How many lines of the data hold the word "testfile"? State the number and nothing else.

● ● ● ● ● ● ●

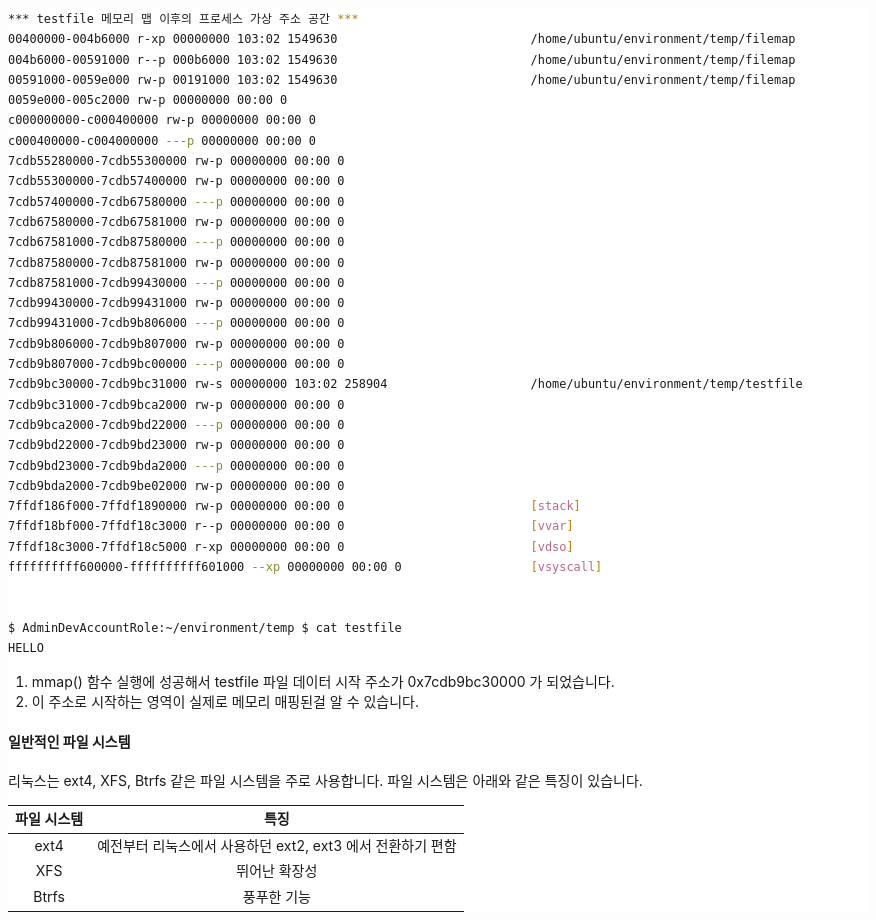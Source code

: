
 ```bash
*** testfile 메모리 맵 이후의 프로세스 가상 주소 공간 ***
00400000-004b6000 r-xp 00000000 103:02 1549630                           /home/ubuntu/environment/temp/filemap
004b6000-00591000 r--p 000b6000 103:02 1549630                           /home/ubuntu/environment/temp/filemap
00591000-0059e000 rw-p 00191000 103:02 1549630                           /home/ubuntu/environment/temp/filemap
0059e000-005c2000 rw-p 00000000 00:00 0 
c000000000-c000400000 rw-p 00000000 00:00 0 
c000400000-c004000000 ---p 00000000 00:00 0 
7cdb55280000-7cdb55300000 rw-p 00000000 00:00 0 
7cdb55300000-7cdb57400000 rw-p 00000000 00:00 0 
7cdb57400000-7cdb67580000 ---p 00000000 00:00 0 
7cdb67580000-7cdb67581000 rw-p 00000000 00:00 0 
7cdb67581000-7cdb87580000 ---p 00000000 00:00 0 
7cdb87580000-7cdb87581000 rw-p 00000000 00:00 0 
7cdb87581000-7cdb99430000 ---p 00000000 00:00 0 
7cdb99430000-7cdb99431000 rw-p 00000000 00:00 0 
7cdb99431000-7cdb9b806000 ---p 00000000 00:00 0 
7cdb9b806000-7cdb9b807000 rw-p 00000000 00:00 0 
7cdb9b807000-7cdb9bc00000 ---p 00000000 00:00 0 
7cdb9bc30000-7cdb9bc31000 rw-s 00000000 103:02 258904                    /home/ubuntu/environment/temp/testfile
7cdb9bc31000-7cdb9bca2000 rw-p 00000000 00:00 0 
7cdb9bca2000-7cdb9bd22000 ---p 00000000 00:00 0 
7cdb9bd22000-7cdb9bd23000 rw-p 00000000 00:00 0 
7cdb9bd23000-7cdb9bda2000 ---p 00000000 00:00 0 
7cdb9bda2000-7cdb9be02000 rw-p 00000000 00:00 0 
7ffdf186f000-7ffdf1890000 rw-p 00000000 00:00 0                          [stack]
7ffdf18bf000-7ffdf18c3000 r--p 00000000 00:00 0                          [vvar]
7ffdf18c3000-7ffdf18c5000 r-xp 00000000 00:00 0                          [vdso]
ffffffffff600000-ffffffffff601000 --xp 00000000 00:00 0                  [vsyscall]


$ AdminDevAccountRole:~/environment/temp $ cat testfile 
HELLO

```
1. mmap() 함수 실행에 성공해서 testfile 파일 데이터 시작 주소가 0x7cdb9bc30000 가 되었습니다. 
2. 이 주소로 시작하는 영역이 실제로 메모리 매핑된걸 알 수 있습니다. 


#### 일반적인 파일 시스템
리눅스는 ext4, XFS, Btrfs 같은 파일 시스템을 주로 사용합니다. 파일 시스템은 아래와 같은 특징이 있습니다.

| 파일 시스템 | 특징      |
|:--------:|:--------:|
| ext4  | 예전부터 리눅스에서 사용하던 ext2, ext3 에서 전환하기 편함 |
| XFS   | 뛰어난 확장성 |
| Btrfs | 풍푸한 기능 |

● ● ● ● ● ● ●

WRITTEN SOLUTION:
4